Background: ploughing (also February).
The shepherd is one of Gill's favourite themes and here there are two of them.
Commercial scale cropping is going on beyond the fenced sheep.
This could be Gill's occasional combination of honeysuckle and grass tree, but the tree at left looks more like a wattle with galls. Gill's grass trees have become quite stylised (also in Winter).129
May | NLA R3297 May | National Library of Australia R3297
Main subject: couple strolling (also January).
Background: cattle and sheep grazing, shepherds.
A pastoral scene; an elegant couple stroll arm in arm. In the background a cow looks towards a bull.130
June | NLA R3298 June | National Library of Australia R3298
Main subject: the hounds / the hunt (also Winter).
A meet of the hunt - the Adelaide Hounds - on a cross-country run on a day of variable weather and a magnificent rainbow.
A native flower - hardenbergia sp. (Australian lilac) - frames the picture at left foreground. (It is also pictured in "Spring".)
Appleyard sees two Aboriginal hunters on the skyline, but the high resolution image shows these obscure "figures" tower over a mounted rider and so are intended as background not people.131
August | NLA R3299 August | National Library of Australia R3299
Main subject: supplies delivered to farm cottage.
Background: water body (likely a river).
Two carriers manhandle sacks. It is not obvious whether the bullock dray is being loaded or unloaded but I tend to think it is bringing in winter supplies to the thatched roof cottage. The woman simultaneously holds a baby and a conversation with the child while the man simultaneously leans on his axe and smokes a pipe.
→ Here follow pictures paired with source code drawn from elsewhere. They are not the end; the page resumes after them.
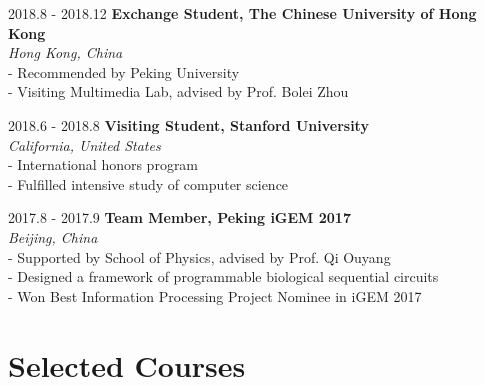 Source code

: \documentclass{academiccv}
\begin{document}
\begin{tablist}

\item[2018.8 - 2018.12] 	\tab \textbf {Exchange Student, The Chinese University of Hong Kong} \textbf
					\\ \tab \emph{Hong Kong, China}\emph
					\\ \tab - Recommended by Peking University
				      \\ \tab - Visiting Multimedia Lab, advised by Prof. Bolei Zhou
				   

\item[2018.6 - 2018.8] 	\tab \textbf {Visiting Student, Stanford University} \textbf
					\\ \tab \emph{California, United States}\emph
				      \\ \tab - International honors program
				     \\ \tab - Fulfilled intensive study of computer science
				     
\item[2017.8 - 2017.9] 	\tab \textbf {Team Member, Peking iGEM 2017} \textbf
					\\ \tab \emph{Beijing, China}\emph
					\\ \tab - Supported by School of Physics, advised by Prof. Qi Ouyang
				      \\ \tab - Designed a framework of programmable biological sequential circuits
				     \\ \tab - Won Best Information Processing Project Nominee in iGEM 2017		   
				     
				     
				     
				     				      
\end{tablist}

\section*{Selected Courses}
\end{document}
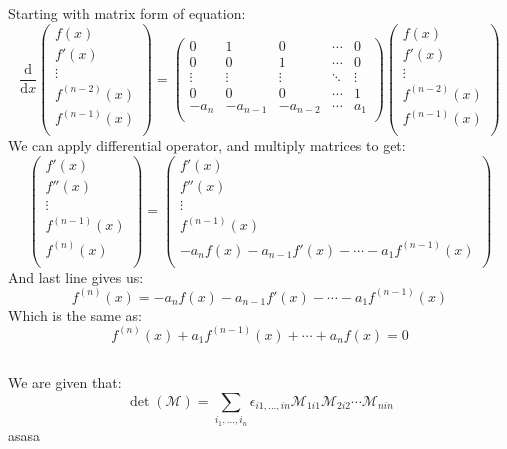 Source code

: \documentclass[12pt]{article}
\begin{document}
\subsection{}
Starting with matrix form of equation:
\begin{equation}
    \frac{\mathrm{d}}{\mathrm{d}x}
    \begin{pmatrix}
        f(x) \\
        f'(x) \\
        \vdots \\
        f^{(n-2)}(x) \\
        f^{(n-1)}(x) \\
    \end{pmatrix} = \begin{pmatrix}
        0 & 1 & 0 & \cdots  & 0 \\
        0 & 0 & 1 & \cdots  & 0 \\
        \vdots & \vdots & \vdots & \ddots & \vdots \\
        0 & 0 & 0 & \cdots & 1\\
        -a_n & -a_{n-1} & -a_{n-2} & \cdots & a_1\\ 
    \end{pmatrix}
    \begin{pmatrix}
        f(x) \\
        f'(x) \\
        \vdots \\
        f^{(n-2)}(x) \\
        f^{(n-1)}(x) \\
    \end{pmatrix}
\end{equation}
We can apply differential operator, and multiply matrices to get:
\begin{equation}
    \begin{pmatrix}
        f'(x) \\
        f''(x) \\
        \vdots \\
        f^{(n-1)}(x) \\
        f^{(n)}(x) \\
    \end{pmatrix}  = 
    \begin{pmatrix}
        f'(x) \\
        f''(x) \\
        \vdots \\
        f^{(n-1)}(x) \\
        -a_n f(x) - a_{n-1} f'(x) - \cdots - a_1 f^{(n-1)}(x) \\
    \end{pmatrix}
\end{equation}
And last line gives us:
\begin{equation}
    f^{(n)}(x) = -a_n f(x) - a_{n-1} f'(x) - \cdots - a_1 f^{(n-1)}(x)
\end{equation}
Which is the same as:
\begin{equation}
    f^{(n)}(x) + a_1 f^{(n-1)}(x) + \cdots + a_n f(x) = 0
\end{equation}
\subsection{}
We are given that:
\begin{equation}
    \det(\mathcal{M}) = \sum_{i_1,...,i_n}\epsilon_{i1,...,in}\mathcal{M}_{1i1}\mathcal{M}_{2i2}\cdots\mathcal{M}_{nin}
\end{equation}
asasa
\end{document}
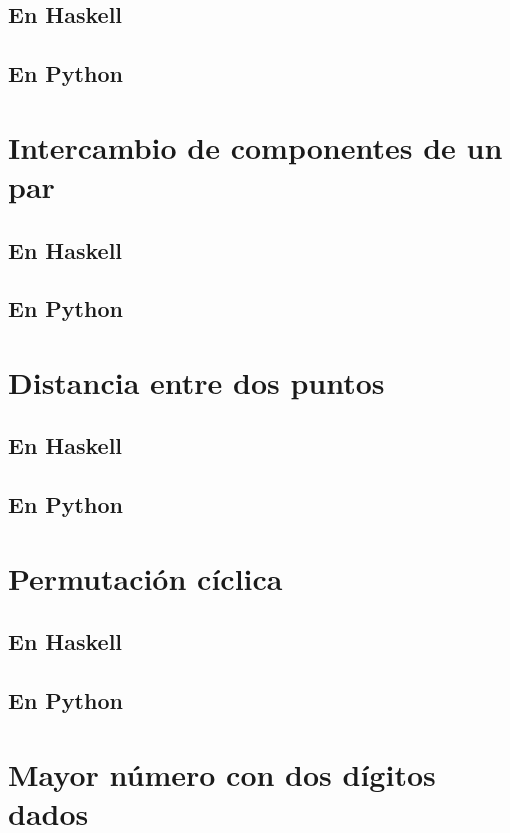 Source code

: \documentclass[a4paper,12pt,twoside]{book}
\begin{document}
\subsection*{En Haskell}
\subsection*{En Python}

\section{Intercambio de componentes de un par}
\subsection*{En Haskell}
\subsection*{En Python}

\section{Distancia entre dos puntos}
\subsection*{En Haskell}
\subsection*{En Python}

\section{Permutación cíclica}
\subsection*{En Haskell}
\subsection*{En Python}

\section{Mayor número con dos dígitos dados}
\end{document}
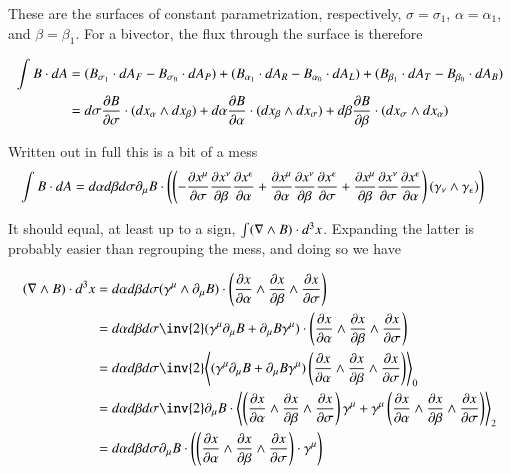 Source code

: These are the surfaces of constant parametrization, respectively, $\sigma = \sigma_1$, $\alpha = \alpha_1$, and $\beta = \beta_1$.  For a bivector, the flux through the surface is therefore

\begin{align*}
\int B \cdot dA 
&=
(B_{\sigma_1} \cdot dA_F - B_{\sigma_0} \cdot dA_P )
+ (B_{\alpha_1} \cdot dA_R - B_{\alpha_0} \cdot dA_L)
+ (B_{\beta_1} \cdot dA_T - B_{\beta_0} \cdot dA_B) \\
&=
d \sigma \frac{\partial {B}}{\partial {\sigma}} \cdot (dx_\alpha \wedge dx_\beta )
+ d \alpha \frac{\partial {B}}{\partial {\alpha}} \cdot (dx_\beta \wedge dx_\sigma) 
+ d \beta \frac{\partial {B}}{\partial {\beta}} \cdot (dx_\sigma \wedge dx_\alpha ) \\
\end{align*}

Written out in full this is a bit of a mess
\begin{align}\label{eqn:mess}
\int B \cdot dA 
&=
d \alpha d\beta d\sigma 
\partial_\mu B \cdot
\left(
\left(
- \frac{\partial {x^\mu}}{\partial {\sigma}} \frac{\partial {x^\nu}}{\partial {\beta}} \frac{\partial {x^\epsilon}}{\partial {\alpha}} 
+ \frac{\partial {x^\mu}}{\partial {\alpha}} \frac{\partial {x^\nu}}{\partial {\beta}} \frac{\partial {x^\epsilon}}{\partial {\sigma}} 
+ \frac{\partial {x^\mu}}{\partial {\beta}} \frac{\partial {x^\nu}}{\partial {\sigma}} \frac{\partial {x^\epsilon}}{\partial {\alpha}} 
\right) 
(\gamma_\nu \wedge \gamma_\epsilon )
\right) 
\end{align}

It should equal, at least up to a sign, $\int (\nabla \wedge B) \cdot d^3 x$.  Expanding the latter is probably easier than regrouping the mess, and doing so we have

\begin{align*}
(\grad \wedge B) \cdot d^3 x
&=
d\alpha d\beta d\sigma ( \gamma^\mu \wedge \partial_\mu B)  \cdot \left( \PD{\alpha}{x} \wedge \PD{\beta}{x} \wedge \PD{\sigma}{x} \right) \\
&= 
d\alpha d\beta d\sigma \inv{2} ( \gamma^\mu \partial_\mu B + \partial_\mu B \gamma^\mu )  \cdot \left( \PD{\alpha}{x} \wedge \PD{\beta}{x} \wedge \PD{\sigma}{x} \right) \\
&=
d\alpha d\beta d\sigma \inv{2} \gpgradezero{
( \gamma^\mu \partial_\mu B + \partial_\mu B \gamma^\mu )  \left( \PD{\alpha}{x} \wedge \PD{\beta}{x} \wedge \PD{\sigma}{x} \right) }
\\
&=
d\alpha d\beta d\sigma \inv{2} 
\partial_\mu B \cdot
\gpgradetwo{
\left( \PD{\alpha}{x} \wedge \PD{\beta}{x} \wedge \PD{\sigma}{x} \right) \gamma^\mu 
+ \gamma^\mu \left( \PD{\alpha}{x} \wedge \PD{\beta}{x} \wedge \PD{\sigma}{x} \right) }
\\
&=
d\alpha d\beta d\sigma 
\partial_\mu B \cdot
\left( \left( \PD{\alpha}{x} \wedge \PD{\beta}{x} \wedge \PD{\sigma}{x} \right) \cdot \gamma^\mu \right)
\\
\end{align*}

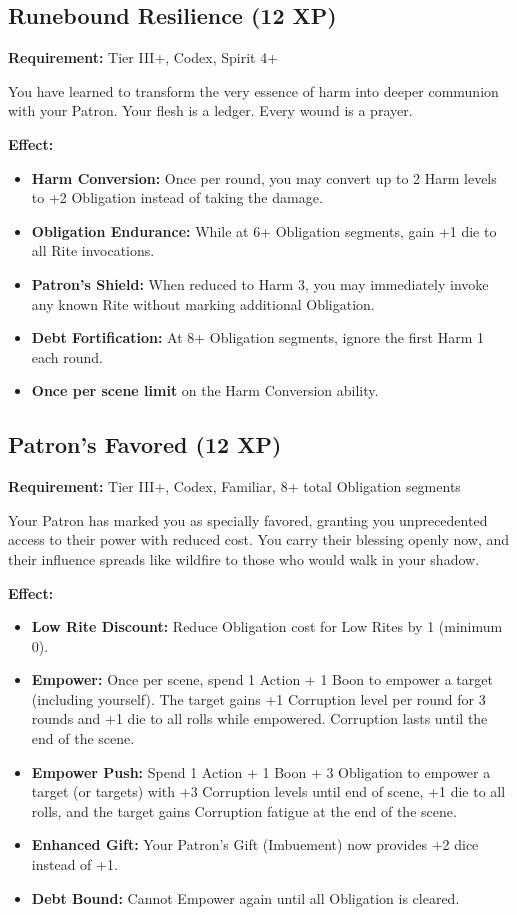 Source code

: \subsection{Runebound Resilience (12 XP)}

\textbf{Requirement:} Tier III+, Codex, Spirit 4+

You have learned to transform the very essence of harm into deeper communion with your Patron. Your flesh is a ledger. Every wound is a prayer.

\textbf{Effect:}
\begin{itemize}
\item \textbf{Harm Conversion:} Once per round, you may convert up to 2 Harm levels to +2 Obligation instead of taking the damage.
\item \textbf{Obligation Endurance:} While at 6+ Obligation segments, gain +1 die to all Rite invocations.
\item \textbf{Patron's Shield:} When reduced to Harm 3, you may immediately invoke any known Rite without marking additional Obligation.
\item \textbf{Debt Fortification:} At 8+ Obligation segments, ignore the first Harm 1 each round.
\item \textbf{Once per scene limit} on the Harm Conversion ability.
\end{itemize}

\subsection{Patron's Favored (12 XP)}

\textbf{Requirement:} Tier III+, Codex, Familiar, 8+ total Obligation segments

Your Patron has marked you as specially favored, granting you unprecedented access to their power with reduced cost. You carry their blessing openly now, and their influence spreads like wildfire to those who would walk in your shadow.

\textbf{Effect:}
\begin{itemize}
\item \textbf{Low Rite Discount:} Reduce Obligation cost for Low Rites by 1 (minimum 0).
\item \textbf{Empower:} Once per scene, spend 1 Action + 1 Boon to empower a target (including yourself). The target gains +1 Corruption level per round for 3 rounds and +1 die to all rolls while empowered. Corruption lasts until the end of the scene.
\item \textbf{Empower Push:} Spend 1 Action + 1 Boon + 3 Obligation to empower a target (or targets) with +3 Corruption levels until end of scene, +1 die to all rolls, and the target gains Corruption fatigue at the end of the scene.
\item \textbf{Enhanced Gift:} Your Patron's Gift (Imbuement) now provides +2 dice instead of +1.
\item \textbf{Debt Bound:} Cannot Empower again until all Obligation is cleared.
\end{itemize}

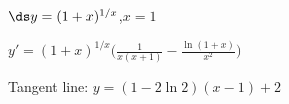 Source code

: {$\ds y=(1+x)^{1/x}$,\quad $x=1$
}
{$y'= (1+x)^{1/x}\big(\frac{1}{x(x+1)}-\frac{\ln(1+x)}{x^2}\big)$

Tangent line: $y = (1-2\ln 2)(x-1)+ 2$
}
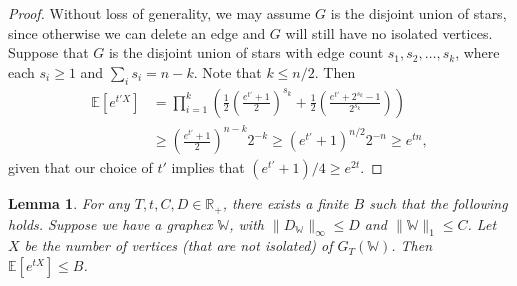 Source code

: \documentclass{amsart}
\numberwithin{equation}{section}
\numberwithin{figure}{section}
\newtheorem{lemma}[theorem]{Lemma}
\theoremstyle{definition}
\theoremstyle{remark}
\newcommand{\EE}{\mathbb{E}}
\newcommand{\RR}{\mathbb{R}}
\newcommand{\cW}{\mathbb{W}}
\begin{document}
\begin{proof}
Without loss of generality, we may assume $G$ is the disjoint union of stars,
since otherwise we can delete an edge and $G$ will still have no isolated
vertices. Suppose that $G$ is the disjoint union of stars with edge count
$s_1,s_2,\dots,s_k$, where each $s_i \ge 1$ and $\sum_i s_i=n-k$. Note that
$k \le n/2$. Then
\begin{align*}
\EE\left[ e^{t'X} \right]&=\prod_{i=1}^k \left( \frac{1}{2}\left(\frac{e^{t'}+1}{2}\right)^{s_k}+
\frac{1}{2}\left(\frac{e^{t'}+2^{s_k}-1}{2^{s_k}}\right) \right)\\
& \ge \left(\frac{e^{t'}+1}{2}\right)^{n-k}2^{-k}
\ge (e^{t'}+1)^{n/2}2^{-n}
 \ge e^{tn},
\end{align*}
given that our choice of $t'$ implies that $(e^{t'}+1)/4\geq e^{2t}$.
\end{proof}

\begin{lemma} \label{lemmaboundedgraphexmomentgenfinite}
For any $T,t,C,D \in \RR_+$, there exists a finite $B$ such that the
following holds. Suppose we have a graphex $\cW$, with $\|D_\cW\|_\infty \le
D$ and $\|\cW\|_1 \le C$. Let $X$ be the number of vertices (that are not
isolated) of $G_T(\cW)$. Then $\EE[e^{tX}] \le B$.
\end{lemma}
\end{document}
A wattle and sheoak (casuarina) are featured.133
September | NLA R3300 September | National Library of Australia R3300
Main subject: duck hunting / shooting (also Spring).
The location is the Reed Beds on the Torrens River below Adelaide. This picture is very similar to one by Gill's student W.A. Cathorne titled "A View of the Reed Beds" and dated 3 April 1847 (link below). The bare hills and sand hills in the background are the same. It also compares with another work "Duck shooting in the reeds - Duck shooting Reed beds" by Cawthorne but previously unattributed to him (SLNSW DGA 58 f.35).
While Cawthorne labelled tall reeds in his foreground, Gill seems to be showing green wheat. Reed Beds was a location for irrigated wheat crops.
"We are informed that an enterprising farmer at the Reed-beds has, during the past year, made some interesting and successful experiments in irrigation. By skilful management he has made two harvest seasons, having had one part of his crop still green while another was ripe, and he has thus been enabled to cut the whole crop at his leisure, and at less expense. We understand, too, that the irrigated crop has yielded at least one-third more than the rest." Southern Australian, 26 December 1843: 3. <http://nla.gov.au/nla.news-article71618836>
Two colonists have stopped to inspect the wheat on the way to join two others duck shooting.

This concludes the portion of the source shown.